Most meals begin with a tour of the glass fish case, where your server describes the fresh, just-flown-in offerings—from shellfish to fin fish like bronzino, dorade, and red snapper—which eventually will be charcoal grilled whole or prepared in other dishes. (Yes, the presentation is just like the show-and-tell at The Black Olive in Fells Point.)
On one visit, we started with a wedge of delicate spanakopita, layered with flaky phyllo, spinach, leeks, and feta, and a pile of grilled calamari that will dispel the notion that squid ringlets are always tough and chewy. These grilled white bands were as tender as soft gnocchi.
Our excellent waitress also suggested we try the jumbo prawn appetizer. It was indeed a shrimp on steroids. The plate-sized, head-on prawn—the size of fat lobster tail—easily fed two of us.
We were primed for our entrees. It made sense to try one of the whole-fish options—and our black sea bass didn’t disappoint. The sweet white meat was a pleasing counterpart to the smoky grill flavor. (Be prepared for the price tag, though. Black sea bass was $26 per pound the night we visited. Our fish weighed in slightly under two pounds for a $45 tariff. Note: It’s now $29 per pound.)
The fish is deboned in the kitchen unless you specify otherwise. And we were perfectly happy to let the chefs use their knife skills. Unfortunately—and this was our only down note of the evening—there was an alarming number of pin bones in our fish, causing us to chew and swallow very carefully. On the positive side, the fish head was included, which is nice if you like the succulent cheeks—and we do.
Our other main dish, lamb chops, was superb. The two double chops were tender and flavorful, and benefited from being charcoal grilled, too.
Be prepared to be awed by the desserts.
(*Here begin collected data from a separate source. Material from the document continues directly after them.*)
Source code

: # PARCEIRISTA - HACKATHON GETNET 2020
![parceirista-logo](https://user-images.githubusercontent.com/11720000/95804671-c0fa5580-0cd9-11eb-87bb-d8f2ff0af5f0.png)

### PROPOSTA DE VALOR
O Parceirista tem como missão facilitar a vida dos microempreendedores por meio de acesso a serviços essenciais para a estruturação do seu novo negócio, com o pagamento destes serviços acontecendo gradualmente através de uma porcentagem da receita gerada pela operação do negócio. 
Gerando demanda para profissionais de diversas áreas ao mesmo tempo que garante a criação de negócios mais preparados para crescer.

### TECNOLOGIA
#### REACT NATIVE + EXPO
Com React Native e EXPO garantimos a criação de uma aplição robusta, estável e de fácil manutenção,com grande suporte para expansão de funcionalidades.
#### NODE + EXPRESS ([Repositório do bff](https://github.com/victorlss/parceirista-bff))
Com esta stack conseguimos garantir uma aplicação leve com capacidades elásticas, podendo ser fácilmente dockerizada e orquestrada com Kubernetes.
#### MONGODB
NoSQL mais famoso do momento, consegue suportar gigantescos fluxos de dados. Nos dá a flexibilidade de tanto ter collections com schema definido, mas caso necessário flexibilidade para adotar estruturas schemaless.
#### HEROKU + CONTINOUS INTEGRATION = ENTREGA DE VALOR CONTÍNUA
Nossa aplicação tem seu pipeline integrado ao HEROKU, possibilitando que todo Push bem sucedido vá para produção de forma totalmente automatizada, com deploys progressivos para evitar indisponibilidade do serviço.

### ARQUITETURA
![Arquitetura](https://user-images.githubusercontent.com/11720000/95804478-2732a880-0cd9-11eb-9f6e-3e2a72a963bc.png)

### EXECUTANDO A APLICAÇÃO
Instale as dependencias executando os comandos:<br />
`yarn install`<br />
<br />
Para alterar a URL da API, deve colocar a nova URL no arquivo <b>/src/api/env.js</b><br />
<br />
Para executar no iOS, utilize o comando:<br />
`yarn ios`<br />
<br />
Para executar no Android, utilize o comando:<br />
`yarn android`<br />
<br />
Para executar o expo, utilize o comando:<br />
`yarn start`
The pastry chef is from Greece and turns out an assortment of beautifully prepared delicacies like baklava served with house-made vanilla ice cream and galaktoboureko, a vanilla custard with phyllo, honey syrup, and orange reduction.
What really set these sweets apart is the decorative spun-sugar garnishes that are swirled into fragile sculptures and whirligigs atop the pastries. One dessert—a slice of Greek cake with shredded coconut and vanilla cream—sported a blue spun-sugar sail hoisted by a cinnamon stick. Cute and yummy!
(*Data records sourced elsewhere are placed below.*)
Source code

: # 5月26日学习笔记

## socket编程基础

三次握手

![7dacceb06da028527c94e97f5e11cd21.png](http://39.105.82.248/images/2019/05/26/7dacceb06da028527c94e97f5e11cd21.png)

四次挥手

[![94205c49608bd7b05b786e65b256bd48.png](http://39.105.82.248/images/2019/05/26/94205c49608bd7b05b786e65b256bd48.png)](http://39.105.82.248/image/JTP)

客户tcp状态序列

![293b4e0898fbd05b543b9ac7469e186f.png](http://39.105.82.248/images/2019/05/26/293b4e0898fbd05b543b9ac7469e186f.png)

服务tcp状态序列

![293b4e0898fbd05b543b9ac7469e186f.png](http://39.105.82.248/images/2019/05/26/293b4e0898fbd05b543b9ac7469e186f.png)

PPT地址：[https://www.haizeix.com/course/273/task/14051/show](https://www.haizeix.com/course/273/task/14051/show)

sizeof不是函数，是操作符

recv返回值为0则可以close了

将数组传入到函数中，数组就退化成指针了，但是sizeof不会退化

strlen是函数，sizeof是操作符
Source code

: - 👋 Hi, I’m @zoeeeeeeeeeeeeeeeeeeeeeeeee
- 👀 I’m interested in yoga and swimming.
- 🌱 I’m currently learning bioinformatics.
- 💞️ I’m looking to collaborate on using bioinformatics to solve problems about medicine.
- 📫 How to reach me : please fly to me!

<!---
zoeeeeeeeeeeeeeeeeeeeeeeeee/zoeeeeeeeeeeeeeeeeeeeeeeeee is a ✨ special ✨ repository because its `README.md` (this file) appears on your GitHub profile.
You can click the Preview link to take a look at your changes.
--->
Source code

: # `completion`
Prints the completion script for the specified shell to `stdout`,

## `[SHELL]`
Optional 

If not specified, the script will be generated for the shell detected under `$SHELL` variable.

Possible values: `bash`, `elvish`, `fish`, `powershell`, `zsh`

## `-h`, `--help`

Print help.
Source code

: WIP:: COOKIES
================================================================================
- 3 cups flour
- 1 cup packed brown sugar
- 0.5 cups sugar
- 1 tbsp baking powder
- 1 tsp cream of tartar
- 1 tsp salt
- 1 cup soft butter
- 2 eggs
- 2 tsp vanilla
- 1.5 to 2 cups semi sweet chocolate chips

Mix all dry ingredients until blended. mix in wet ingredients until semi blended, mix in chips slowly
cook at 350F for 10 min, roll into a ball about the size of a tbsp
Another time, we stopped by Ouzo Bay to focus on the mezzes. They are a meal unto themselves. The plump mussels were tossed with ouzo in a white-wine broth with chunks of feta cheese. The grilled langoustines were lovely, too, with fat, buttery chunks of Norwegian lobster meat. We also tried the lamb meatballs and the grilled country sausage on a bed of braised lentils.
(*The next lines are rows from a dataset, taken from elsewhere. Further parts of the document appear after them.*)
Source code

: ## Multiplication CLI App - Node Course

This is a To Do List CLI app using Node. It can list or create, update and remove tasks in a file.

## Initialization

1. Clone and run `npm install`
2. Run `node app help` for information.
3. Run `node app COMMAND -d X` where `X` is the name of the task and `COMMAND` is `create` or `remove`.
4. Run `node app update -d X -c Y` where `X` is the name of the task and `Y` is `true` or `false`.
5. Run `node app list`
We are equally impressed with the well-priced, thoughtful wine list, assembled by the restaurant’s beverage director Julian Albornoz. It features a range of foreign and domestic bottles, including several from Greece.
There are also several interesting ouzos (natch) and Scotches on hand as well as beers on tap from area breweries like Resurrection, Flying Dog, and Dogfish Head.
The restaurant has quickly become a go-to place to be seen and heard, meaning the Greek music and your own conversations can be overwhelmed by the buzz of the crowd. But the infectious fun seems to suit Baltimore’s most exciting new restaurant to date.